### EXERCISE PROMPT
Pick out the lines below that include the string "learning".

╭─ INFORMATION GIVEN

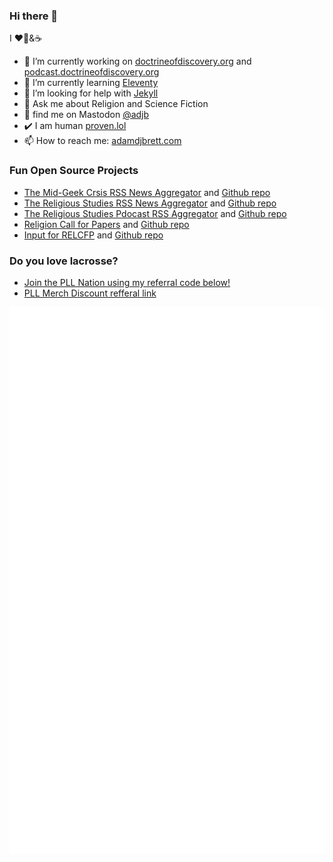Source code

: ### Hi there 👋
I ❤️🥍&☕ 
- 🔭 I’m currently working on [doctrineofdiscovery.org](https://doctrineofdiscovery.org/) and [podcast.doctrineofdiscovery.org](https://podcast.doctrineofdiscovery.org/)
- 🌱 I’m currently learning [Eleventy](https://11ty.dev/)
- 🤔 I’m looking for help with [Jekyll](http://jekyllrb.com/)
- 💬 Ask me about Religion and Science Fiction
- 🐘 find me on Mastodon <a rel="me" href="https://hcommons.social/@adjb">@adjb</a>
- ✔️  I am human <a rel="me" href="https://proven.lol/b5517b">proven.lol</a>
- 📫 How to reach me: [adamdjbrett.com](https://adamdjbrett.com)

### Fun Open Source Projects
- [The Mid-Geek Crsis RSS News Aggregator](https://themidgeekcrisis.app/) and [Github repo](https://github.com/adamdjbrett/themidgeekcrisis-app)
- [The Religious Studies RSS News Aggregator](https://rs-rss.com) and [Github repo](https://github.com/adamdjbrett/rs-rss.com)
- [The Religious Studies Pdocast RSS Aggregator](https://podcast.rs-rss.com) and [Github repo](https://github.com/adamdjbrett/podcasts.rs-rss.com)
- [Religion Call for Papers](https://relcfp.com) and [Github repo](https://github.com/adamdjbrett/relcfp)
- [Input for RELCFP](https://input.relcfp.com) and [Github repo](https://github.com/adamdjbrett/input.relcfp.com)

### Do you love lacrosse?
- [Join the PLL Nation using my referral code below!](https://pll.gg/Eqeddqhn6Hb)
- [PLL Merch Discount refferal link](https://refer.premierlacrosseleague.com/adam4673)


![Metrics](/github-metrics.svg)
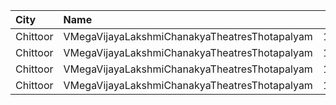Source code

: | City     | Name                                          |  Time | Type      | Price | Capacity | Booked |
| :------- | :-------------------------------------------- | ----: | :-------- | ----: | -------: | -----: |
| Chittoor | VMegaVijayaLakshmiChanakyaTheatresThotapalyam | 11:10 | Gold      |  110₹ |      262 |    153 |
| Chittoor | VMegaVijayaLakshmiChanakyaTheatresThotapalyam | 11:10 | Executive |   70₹ |       54 |     27 |
| Chittoor | VMegaVijayaLakshmiChanakyaTheatresThotapalyam | 18:35 | Gold      |  110₹ |      262 |    131 |
| Chittoor | VMegaVijayaLakshmiChanakyaTheatresThotapalyam | 18:35 | Executive |   70₹ |       54 |     27 |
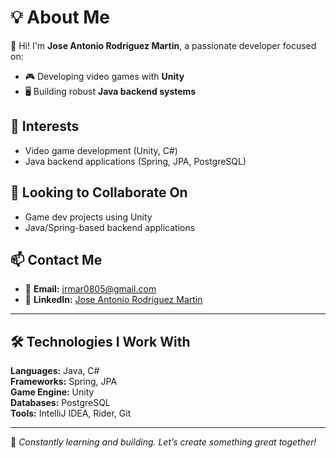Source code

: # 💡 About Me

👋 Hi! I'm **Jose Antonio Rodriguez Martin**, a passionate developer focused on:

- 🎮 Developing video games with **Unity**
- 🖥️ Building robust **Java backend systems**

## 👀 Interests

- Video game development (Unity, C#)
- Java backend applications (Spring, JPA, PostgreSQL)

## 🤝 Looking to Collaborate On

- Game dev projects using Unity
- Java/Spring-based backend applications

## 📫 Contact Me

- 📧 **Email:** [jrmar0805@gmail.com](mailto:jrmar0805@gmail.com)  
- 💼 **LinkedIn:** [Jose Antonio Rodriguez Martin](https://www.linkedin.com/in/jose-rodriguez-martin/)

---

## 🛠️ Technologies I Work With

**Languages:** Java, C#  
**Frameworks:** Spring, JPA  
**Game Engine:** Unity  
**Databases:** PostgreSQL  
**Tools:** IntelliJ IDEA, Rider, Git

---

🚀 *Constantly learning and building. Let’s create something great together!*

<!---
DoctoreJekyll/DoctoreJekyll is a ✨ special ✨ repository because its `README.md` (this file) appears on your GitHub profile.
You can click the Preview link to take a look at your changes.
--->
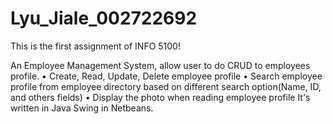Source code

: # Lyu_Jiale_002722692

This is the first assignment of INFO 5100!

An Employee Management System, allow user to do CRUD to employees profile.
  • Create, Read, Update, Delete employee profile 
  • Search employee profile from employee directory based on different search option(Name, ID, and others fields) 
  • Display the photo when reading employee profile 
It's written in Java Swing in Netbeans.
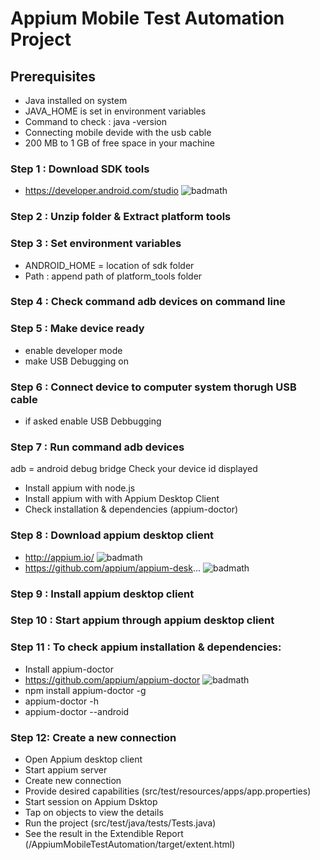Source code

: # Appium Mobile Test Automation Project


## Prerequisites
-	Java installed on system
-	JAVA_HOME is set in environment variables
-	Command to check : java -version
-	Connecting mobile devide with the usb cable 
-	200 MB to 1 GB of free space in your machine

### Step 1 : Download SDK tools
- https://developer.android.com/studio
![badmath](https://img.shields.io/github/languages/top/lernantino/badmath)


### Step 2 : Unzip folder & Extract platform tools

### Step 3 : Set environment variables
 - ANDROID_HOME = location of sdk folder
 - Path : append path of platform_tools folder

### Step 4 : Check command adb devices on command line

### Step 5 : Make device ready
 - enable developer mode
 - make USB Debugging on

### Step 6 : Connect device to computer system thorugh USB cable
 - if asked enable USB Debbugging

### Step 7 : Run command adb devices
  adb = android debug bridge
 Check your device id displayed
- Install appium with node.js
- Install appium with with Appium Desktop Client
-	Check installation & dependencies (appium-doctor)

### Step 8 : Download appium desktop client
 -  http://appium.io/
 ![badmath](https://img.shields.io/github/languages/top/lernantino/badmath)
 -  https://github.com/appium/appium-desk...
![badmath](https://img.shields.io/github/languages/top/lernantino/badmath)

### Step 9 : Install appium desktop client

### Step 10 : Start appium through appium desktop client

###	Step 11 : To check appium installation & dependencies:
- Install appium-doctor
- https://github.com/appium/appium-doctor
![badmath](https://img.shields.io/github/languages/top/lernantino/badmath)
- npm install appium-doctor -g
- appium-doctor -h
- appium-doctor --android

### Step 12: Create a new connection 
-	Open Appium desktop client
- Start appium server
- Create new connection
- Provide desired capabilities (src/test/resources/apps/app.properties)
- Start session on Appium Dsktop
- Tap on objects to view the details
- Run the project (src/test/java/tests/Tests.java)
- See the result in the Extendible Report (/AppiumMobileTestAutomation/target/extent.html)
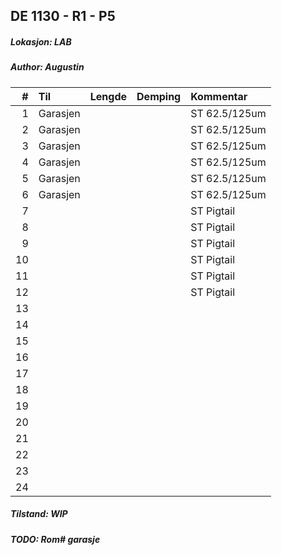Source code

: ## DE 1130 - R1 - P5
##### Lokasjon: LAB
##### Author: Augustin

|  #  |        Til       |Lengde|Demping|  Kommentar  |
|----:|:-----------------|-----:|------:|:------------|
|    1|Garasjen          |      |       |ST 62.5/125um|
|    2|Garasjen          |      |       |ST 62.5/125um|
|    3|Garasjen          |      |       |ST 62.5/125um|
|    4|Garasjen          |      |       |ST 62.5/125um|
|    5|Garasjen          |      |       |ST 62.5/125um|
|    6|Garasjen          |      |       |ST 62.5/125um|
|    7|                  |      |       |ST Pigtail   |
|    8|                  |      |       |ST Pigtail   |
|    9|                  |      |       |ST Pigtail   |
|   10|                  |      |       |ST Pigtail   |
|   11|                  |      |       |ST Pigtail   |
|   12|                  |      |       |ST Pigtail   |
|   13|                  |      |       |             | 
|   14|                  |      |       |             |
|   15|                  |      |       |             |
|   16|                  |      |       |             |
|   17|                  |      |       |             |
|   18|                  |      |       |             |
|   19|                  |      |       |             |
|   20|                  |      |       |             |
|   21|                  |      |       |             |
|   22|                  |      |       |             |
|   23|                  |      |       |             |
|   24|                  |      |       |             |

##### Tilstand: WIP
##### TODO: Rom# garasje
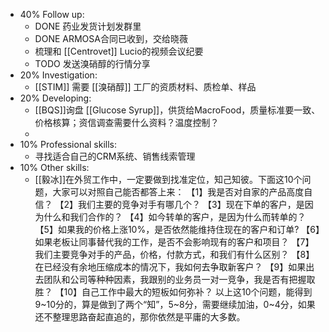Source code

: - 40% Follow up:
	- DONE 药业发货计划发群里
	- DONE ARMOSA合同已收到，交给晓薇
	- 梳理和 [[Centrovet]] Lucio的视频会议纪要
	- TODO 发送溴硝醇的行情分享
- 20% Investigation:
	- [[STIM]] 需要 [[溴硝醇]] 工厂的资质材料、质检单、样品
- 20% Developing:
	- [[BQS]]询盘 [[Glucose Syrup]]，供货给MacroFood，质量标准要一致、价格核算；资信调查需要什么资料？温度控制？
	-
- 10% Professional skills:
	- 寻找适合自己的CRM系统、销售线索管理
- 10% Other skills:
	- [[毅冰]]在外贸工作中，一定要做到找准定位，知己知彼。下面这10个问题，大家可以对照自己能否都答上来：
	  【1】我是否对自家的产品高度自信？
	  【2】我们主要的竞争对手有哪几个？
	  【3】现在下单的客户，是因为什么和我们合作的？
	  【4】如今转单的客户，是因为什么而转单的？
	  【5】如果我的价格上涨10%，是否依然能维持住现在的客户和订单?
	  【6】如果老板让同事替代我的工作，是否不会影响现有的客户和项目？
	  【7】我们主要竞争对手的产品，价格，付款方式，和我们有什么区别？
	  【8】在已经没有余地压缩成本的情况下，我如何去争取新客户？
	  【9】如果出去团队和公司等种种因素，我跟别的业务员一对一竞争，我是否有把握取胜？
	  【10】自己工作中最大的短板如何弥补？
	  以上这10个问题，能得到9~10分的，算是做到了两个“知”，5~8分，需要继续加油，0~4分，如果还不整理思路奋起直追的，那你依然是平庸的大多数。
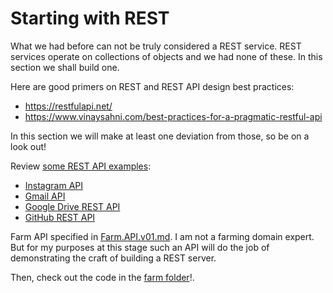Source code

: # Starting with REST

What we had before can not be truly considered a REST service. REST services
operate on collections of objects and we had none of these.  In this section
we shall build one.

Here are good primers on REST and REST API design best practices:

* https://restfulapi.net/
* https://www.vinaysahni.com/best-practices-for-a-pragmatic-restful-api

In this section we will make at least one deviation from those, so
be on a look out!

Review [some REST API examples](https://openclassrooms.com/en/courses/3432056-build-your-web-projects-with-rest-apis/3496011-identify-examples-of-rest-apis):

* [Instagram API](https://www.instagram.com/developer/endpoints/users/)
* [Gmail API](https://openclassrooms.com/en/courses/3432056-build-your-web-projects-with-rest-apis/3496011-identify-examples-of-rest-apis)
* [Google Drive REST API](https://cloud.google.com/storage/docs/json_api/v1/)
* [GitHub REST API](https://developer.github.com/v3/)

Farm API specified in [Farm.API.v01.md](Farm.API.v01.md).
I am not a farming domain expert.
But for my purposes at this stage such an API will do the job of
demonstrating the craft of building a REST server.

Then, check out the code in the [farm folder](farm/)!.

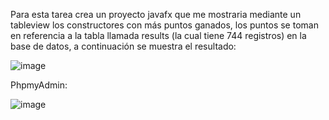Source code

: Para esta tarea crea un proyecto javafx que me mostraria mediante un tableview los constructores con más puntos ganados, los puntos se toman en referencia a la tabla llamada results 
(la cual tiene 744 registros) en la base de datos, a continuación se muestra el resultado:

![image](https://github.com/user-attachments/assets/e3a74357-a735-4497-9d78-5684595e9ffb)

PhpmyAdmin:

![image](https://github.com/user-attachments/assets/e43abbb6-93be-424f-be6b-d5e6e176229c)

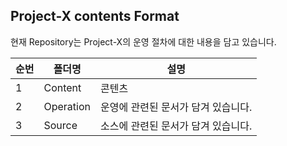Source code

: ## Project-X contents Format</br>

현재 Repository는 Project-X의 운영 절차에 대한 내용을 담고 있습니다.

|순번|폴더명|설명|
|-|-|-|
|1|Content| 콘텐츠|
|2|Operation| 운영에 관련된 문서가 담겨 있습니다. |
|3|Source|소스에 관련된 문서가 담겨 있습니다. |
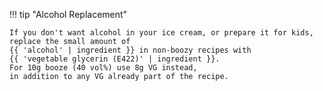 !!! tip "Alcohol Replacement"

    If you don't want alcohol in your ice cream, or prepare it for kids, replace the small amount of
    {{ 'alcohol' | ingredient }} in non-boozy recipes with
    {{ 'vegetable glycerin (E422)' | ingredient }}.
    For 10g booze (40 vol%) use 8g VG instead,
    in addition to any VG already part of the recipe.
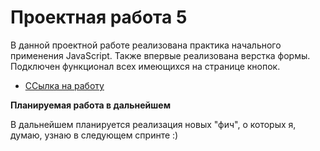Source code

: # Проектная работа 5

В данной проектной работе реализована практика начального применения JavaScript.
Также впервые реализована верстка формы.
Подключен функционал всех имеющихся на странице кнопок.

* [ССылка на работу](https://batkich.github.io/mesto/index.html)

**Планируемая работа в дальнейшем**

В дальнейшем планируется реализация новых "фич", о которых я, думаю, узнаю в следующем спринте :)
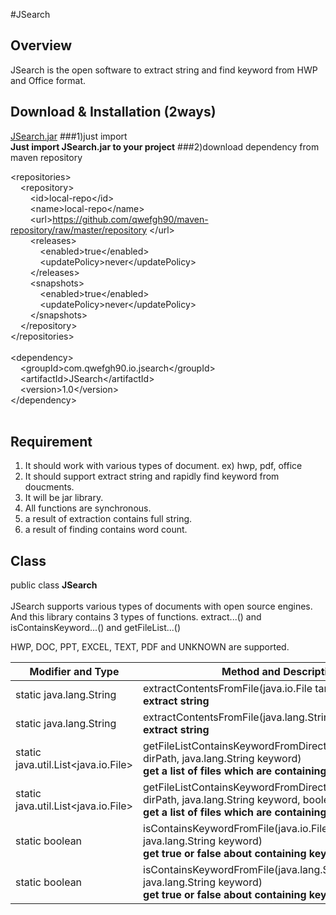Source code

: #JSearch

## Overview
JSearch is the open software to extract string and find keyword from HWP and Office format.

## Download & Installation (2ways)
[JSearch.jar](https://github.com/qwefgh90/JSearch/raw/master/JSearch-1.0-SHADED.jar)
###1)just import
<br> **Just import JSearch.jar to your project**
###2)download dependency from maven repository

&lt;repositories&gt;<br>
&nbsp;&nbsp;&nbsp;&nbsp;&lt;repository&gt;<br>
&nbsp;&nbsp;&nbsp;&nbsp;&nbsp;&nbsp;&nbsp;&nbsp;&lt;id&gt;local-repo&lt;/id&gt;<br>
&nbsp;&nbsp;&nbsp;&nbsp;&nbsp;&nbsp;&nbsp;&nbsp;&lt;name&gt;local-repo&lt;/name&gt;<br>
&nbsp;&nbsp;&nbsp;&nbsp;&nbsp;&nbsp;&nbsp;&nbsp;&lt;url&gt;https://github.com/qwefgh90/maven-repository/raw/master/repository &lt;/url&gt;<br>
&nbsp;&nbsp;&nbsp;&nbsp;&nbsp;&nbsp;&nbsp;&nbsp;&lt;releases&gt;<br>
&nbsp;&nbsp;&nbsp;&nbsp;&nbsp;&nbsp;&nbsp;&nbsp;&nbsp;&nbsp;&nbsp;&nbsp;&lt;enabled&gt;true&lt;/enabled&gt;<br>
&nbsp;&nbsp;&nbsp;&nbsp;&nbsp;&nbsp;&nbsp;&nbsp;&nbsp;&nbsp;&nbsp;&nbsp;&lt;updatePolicy&gt;never&lt;/updatePolicy&gt;<br>
&nbsp;&nbsp;&nbsp;&nbsp;&nbsp;&nbsp;&nbsp;&nbsp;&lt;/releases&gt;<br>
&nbsp;&nbsp;&nbsp;&nbsp;&nbsp;&nbsp;&nbsp;&nbsp;&lt;snapshots&gt;<br>
&nbsp;&nbsp;&nbsp;&nbsp;&nbsp;&nbsp;&nbsp;&nbsp;&nbsp;&nbsp;&nbsp;&nbsp;&lt;enabled&gt;true&lt;/enabled&gt;<br>
&nbsp;&nbsp;&nbsp;&nbsp;&nbsp;&nbsp;&nbsp;&nbsp;&nbsp;&nbsp;&nbsp;&nbsp;&lt;updatePolicy&gt;never&lt;/updatePolicy&gt;<br>
&nbsp;&nbsp;&nbsp;&nbsp;&nbsp;&nbsp;&nbsp;&nbsp;&lt;/snapshots&gt;<br>
&nbsp;&nbsp;&nbsp;&nbsp;&lt;/repository&gt; <br>
&lt;/repositories&gt;<br>
	<br>
&lt;dependency&gt;<br>
&nbsp;&nbsp;&nbsp;&nbsp;&lt;groupId&gt;com.qwefgh90.io.jsearch&lt;/groupId&gt;<br>
&nbsp;&nbsp;&nbsp;&nbsp;&lt;artifactId&gt;JSearch&lt;/artifactId&gt;<br>
&nbsp;&nbsp;&nbsp;&nbsp;&lt;version&gt;1.0&lt;/version&gt;<br>
&lt;/dependency&gt;<br>
<br>
## Requirement
1. It should work with various types of document. ex) hwp, pdf, office 
2. It should support extract string and rapidly find keyword from doucments.
3. It will be jar library.
4. All functions are synchronous.
5. a result of extraction contains full string.
6. a result of finding contains word count.

## Class

public class **JSearch**<br><br>
JSearch supports various types of documents with open source engines.<br>
And this library contains 3 types of functions. extract...() and isContainsKeyword...() and getFileList...() 

HWP, DOC, PPT, EXCEL, TEXT, PDF and UNKNOWN are supported.


| Modifier and Type        | Method and Description |
| ------------- | -----|
| static java.lang.String |	extractContentsFromFile(java.io.File target) <br><strong> extract string </strong> |
| static java.lang.String |	extractContentsFromFile(java.lang.String filePath) <br><strong>  extract string </strong> |
| static java.util.List<java.io.File> |	getFileListContainsKeywordFromDirectory(java.lang.String dirPath, java.lang.String keyword) <br><strong>  get a list of files which are containing keyword. </strong> |
| static java.util.List<java.io.File> |	getFileListContainsKeywordFromDirectory(java.lang.String dirPath, java.lang.String keyword, boolean recursive) <br><strong>  get a list of files which are containing keyword. </strong> |
| static boolean |	isContainsKeywordFromFile(java.io.File file, java.lang.String keyword) <br><strong> get true or false about containing keyword. </strong> |
| static boolean |	isContainsKeywordFromFile(java.lang.String filePath, java.lang.String keyword) <br><strong>  get true or false about containing keyword. </strong> |

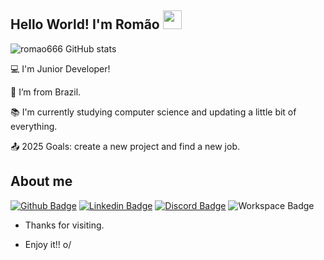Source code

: ## Hello World! I'm Romão             <img src=https://github.com/TheDudeThatCode/TheDudeThatCode/blob/master/Assets/Developer.gif width="30">

 ![romao666 GitHub stats](https://github-readme-stats.vercel.app/api?username=romao666&theme=github_dark&show_icons=true)


:computer: I'm Junior Developer!

:house_with_garden: I’m from Brazil.

:books: I'm currently studying computer science and updating a little bit of everything.

:outbox_tray: 2025 Goals: create a new project and find a new job.

 

## About me

[![Github Badge](https://img.shields.io/badge/-Github-000?style=flat-square&logo=Github&logoColor=white&link=LINK_GIT)](https://github.com/romao666) [![Linkedin Badge](https://img.shields.io/badge/LinkedIn-0077B5?style=for-the-badge&logo=linkedin&logoColor=white)](https://www.linkedin.com/in/joão-romão-2238321b9/) [![Discord Badge](https://img.shields.io/badge/Discord-5865F2?style=for-the-badge&logo=discord&logoColor=white)](https://discord.gg/CXZ6uZNJ) ![Workspace Badge](https://img.shields.io/badge/acer%20Aspire%205-83B81A?style=for-the-badge&logo=acer&logoColor=white)

- Thanks for visiting.

- Enjoy it!! o/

╰─

### TASK RESULT
- 🌱 I’m currently learning [Eleventy](https://11ty.dev/)
🚀 *Constantly learning and building. Let’s create something great together!*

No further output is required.